The “how” part is going to be crucial one. It’s easy to write into a campaign speech that we need better internet and easier ways of doing business. It’ll be the hard implementation-related questions that will be worth pondering.
For instance, it’s tough to get the SEC to adopt electronic registration because its employees’ cooperative is dependent on selling paper forms. How do you make it easy for businesses while at the same time combatting organizational inertia?

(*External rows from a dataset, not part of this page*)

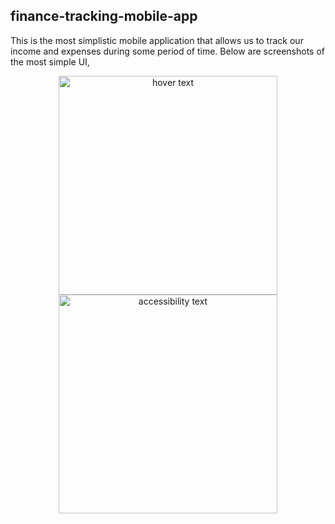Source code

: ## finance-tracking-mobile-app
This is the most simplistic mobile application that allows us to track our income and expenses during some period of time. Below are screenshots of the most simple UI, 

<!-- ![Screenshot_1639202603](https://user-images.githubusercontent.com/66674500/145699381-a55ea714-c3a2-4335-8d21-c9aaa1f4e643.png)
![Screenshot_1639202594](https://user-images.githubusercontent.com/66674500/145699387-b3593f01-5241-443e-b7b6-ba63cc1affe1.png)
![Screenshot_1639202601](https://user-images.githubusercontent.com/66674500/145699389-3ba67822-af29-415a-bc0e-db6825fa02f9.png)
![Screenshot_1639202588](https://user-images.githubusercontent.com/66674500/145699390-44cfd890-8944-4e9a-af43-819db2ba57c0.png)
 -->
 <p align="center">
  <img src="C:\Users\dhaval\Desktop\SSS\1.png" width="350" title="hover text">
  <img src="C:\Users\dhaval\Desktop\SSS\2.png" width="350" alt="accessibility text">
</p>
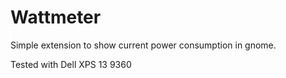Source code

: # Wattmeter 
Simple extension to show current power consumption in gnome.

Tested with Dell XPS 13 9360

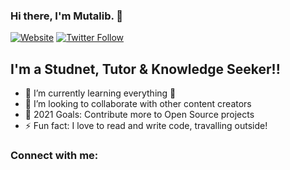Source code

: ### Hi there, I'm Mutalib. 👋

[![Website](https://img.shields.io/website?label=mutalibbd.blogspot.com&style=for-the-badge&url=https%3A%2F%2Fmutalibbd.blogspot.com)](https://mutalibbd.blogspot.com)
[![Twitter Follow](https://img.shields.io/twitter/follow/mamutalibcse?color=1DA1F2&logo=twitter&style=for-the-badge)](https://twitter.com/intent/follow?original_referer=https%3A%2F%2Fgithub.com%2Fmamutalibcse&screen_name=mamutalibcse)

## I'm a Studnet, Tutor & Knowledge Seeker!!

- 🌱 I’m currently learning everything 🤣
- 👯 I’m looking to collaborate with other content creators
- 🥅 2021 Goals: Contribute more to Open Source projects
- ⚡ Fun fact: I love to read and write code, travalling outside!
 

### Connect with me:

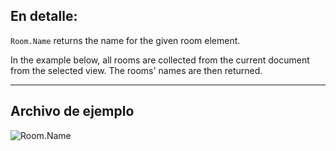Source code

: ## En detalle:
`Room.Name` returns the name for the given room element.

In the example below, all rooms are collected from the current document from the selected view. The rooms' names are then returned.
___
## Archivo de ejemplo

![Room.Name](./Revit.Elements.Room.Name_img.jpg)
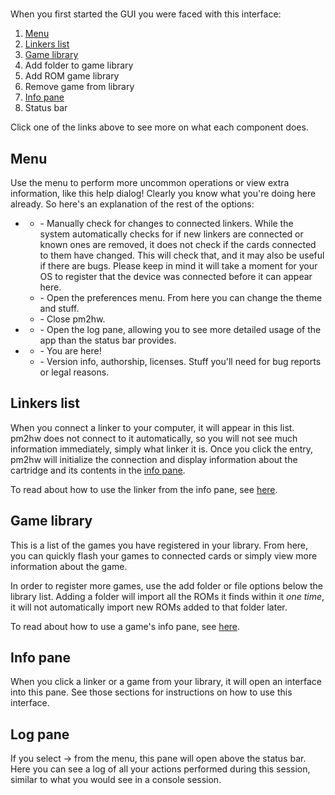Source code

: # <str name=help.topic.gui.title/>

When you first started the GUI you were faced with this interface:

<widget name=gui-overview/>

1. [Menu](#menu)
2. [Linkers list](#linkers)
3. [Game library](#library)
4. Add folder to game library
5. Add ROM game library
6. Remove game from library
7. [Info pane](#info)
8. Status bar

Click one of the links above to see more on what each component does.

## <a id=menu>Menu</a>

Use the menu to perform more uncommon operations or view extra information, like this help dialog! Clearly you know what you're doing here already. So here's an explanation of the rest of the options:

* **<str name=window.menu.main del=_/>**
  * **<str name=window.menu.main.refresh del=_/>** - Manually check for changes to connected linkers. While the system automatically checks for if new linkers are connected or known ones are removed, it does not check if the cards connected to them have changed. This will check that, and it may also be useful if there are bugs.   Please keep in mind it will take a moment for your OS to register that the device was connected before it can appear here.
  * **<str name=window.menu.main.preferences del=_/>** - Open the preferences menu. From here you can change the theme and stuff.
  * **<str name=window.menu.main.exit del=_/>** - Close pm2hw.
* **<str name=window.menu.view del=_/>**
  * **<str name=window.menu.view.log del=_/>** - Open the log pane, allowing you to see more detailed usage of the app than the status bar provides.
* **<str name=window.menu.help del=_/>**
  * **<str name=window.menu.help.howto del=_/>** - You are here!
  * **<str name=window.menu.help.about del=_/>** - Version info, authorship, licenses. Stuff you'll need for bug reports or legal reasons.

## <a id=linkers>Linkers list</a>

When you connect a linker to your computer, it will appear in this list. pm2hw does not connect to it automatically, so you will not see much information immediately, simply what linker it is. Once you click the entry, pm2hw will initialize the connection and display information about the cartridge and its contents in the [info pane](#info).

To read about how to use the linker from the info pane, see [here](linker).

## <a id=library>Game library</a>

This is a list of the games you have registered in your library. From here, you can quickly flash your games to connected cards or simply view more information about the game.

In order to register more games, use the add folder or file options below the library list. Adding a folder will import all the ROMs it finds within it _one time_, it will not automatically import new ROMs added to that folder later.

To read about how to use a game's info pane, see [here](game).

## <a id=info>Info pane</a>

When you click a linker or a game from your library, it will open an interface into this pane. See those sections for instructions on how to use this interface.

## <a id=log>Log pane</a>

If you select <str name=window.menu.view del=_/> -> <str name=window.menu.view.log del=_/> from the menu, this pane will open above the status bar. Here you can see a log of all your actions performed during this session, similar to what you would see in a console session.
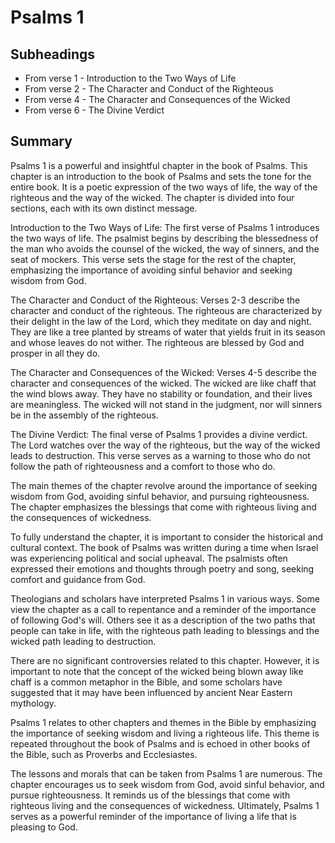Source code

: # Psalms 1

## Subheadings

* From verse 1 - Introduction to the Two Ways of Life
* From verse 2 - The Character and Conduct of the Righteous
* From verse 4 - The Character and Consequences of the Wicked
* From verse 6 - The Divine Verdict

## Summary

Psalms 1 is a powerful and insightful chapter in the book of Psalms. This chapter is an introduction to the book of Psalms and sets the tone for the entire book. It is a poetic expression of the two ways of life, the way of the righteous and the way of the wicked. The chapter is divided into four sections, each with its own distinct message.

Introduction to the Two Ways of Life:
The first verse of Psalms 1 introduces the two ways of life. The psalmist begins by describing the blessedness of the man who avoids the counsel of the wicked, the way of sinners, and the seat of mockers. This verse sets the stage for the rest of the chapter, emphasizing the importance of avoiding sinful behavior and seeking wisdom from God.

The Character and Conduct of the Righteous:
Verses 2-3 describe the character and conduct of the righteous. The righteous are characterized by their delight in the law of the Lord, which they meditate on day and night. They are like a tree planted by streams of water that yields fruit in its season and whose leaves do not wither. The righteous are blessed by God and prosper in all they do.

The Character and Consequences of the Wicked:
Verses 4-5 describe the character and consequences of the wicked. The wicked are like chaff that the wind blows away. They have no stability or foundation, and their lives are meaningless. The wicked will not stand in the judgment, nor will sinners be in the assembly of the righteous.

The Divine Verdict:
The final verse of Psalms 1 provides a divine verdict. The Lord watches over the way of the righteous, but the way of the wicked leads to destruction. This verse serves as a warning to those who do not follow the path of righteousness and a comfort to those who do.

The main themes of the chapter revolve around the importance of seeking wisdom from God, avoiding sinful behavior, and pursuing righteousness. The chapter emphasizes the blessings that come with righteous living and the consequences of wickedness.

To fully understand the chapter, it is important to consider the historical and cultural context. The book of Psalms was written during a time when Israel was experiencing political and social upheaval. The psalmists often expressed their emotions and thoughts through poetry and song, seeking comfort and guidance from God.

Theologians and scholars have interpreted Psalms 1 in various ways. Some view the chapter as a call to repentance and a reminder of the importance of following God's will. Others see it as a description of the two paths that people can take in life, with the righteous path leading to blessings and the wicked path leading to destruction.

There are no significant controversies related to this chapter. However, it is important to note that the concept of the wicked being blown away like chaff is a common metaphor in the Bible, and some scholars have suggested that it may have been influenced by ancient Near Eastern mythology.

Psalms 1 relates to other chapters and themes in the Bible by emphasizing the importance of seeking wisdom and living a righteous life. This theme is repeated throughout the book of Psalms and is echoed in other books of the Bible, such as Proverbs and Ecclesiastes.

The lessons and morals that can be taken from Psalms 1 are numerous. The chapter encourages us to seek wisdom from God, avoid sinful behavior, and pursue righteousness. It reminds us of the blessings that come with righteous living and the consequences of wickedness. Ultimately, Psalms 1 serves as a powerful reminder of the importance of living a life that is pleasing to God.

Another is slow internet. Sure, it’s easy to say that we should hold telcos accountable. But how? Do we reclassify internet services as a public utility? Do we liberalize the auctioning of spectrum? Do we staff the NTC leadership with engineers instead of lawyers? How do we make it easier for telcos to build a physical network, with the current plethora of national and local permits?
This isn’t a perfect exercise, of course (you can imagine most trying to game the system, by asking for expedited processing from some agencies, for instance).
This is 100 times better than simply asking the presidentiables how to encourage entrepreneurship and getting the standard answers in response. That’s also the purpose the public forums serves – you can kinda guess who gamed the system based on the level specificity and empathy of their answers.
And neither is all this limited to national candidates when arguably local politics matter way more in welfare of local vendors and sari-sari store owners. The accomplishments of Leni Robredo and Rodrigo Duterte are proof.
When the dust settles, we’ll have a treasure trove of data and insight about each candidate. We’ll know who can win the Entrepreneur Vote.
In the late 1920s, Stalin led the drastic reformation of the Soviet economy. The whole economy was to be planned by the state. Factories and farms were given targets. Prices were controlled. Agriculture was nationalized by the state. That meant no free enterprise. Part of the plan meant killing kulaks: independent, relatively affluent farmers who owned property and businesses and threatened Stalin’s regime. They even had a word for this: dekulakization. Over 6 million were killed or sent to labor camps.
Thankfully, nobody’s getting murdered for opening an eatery in Quezon City. But it’s still death by a thousand cuts. If we want inclusive growth, then it’s high time we elect leaders who appreciate and have gone through the struggles of free enterprise.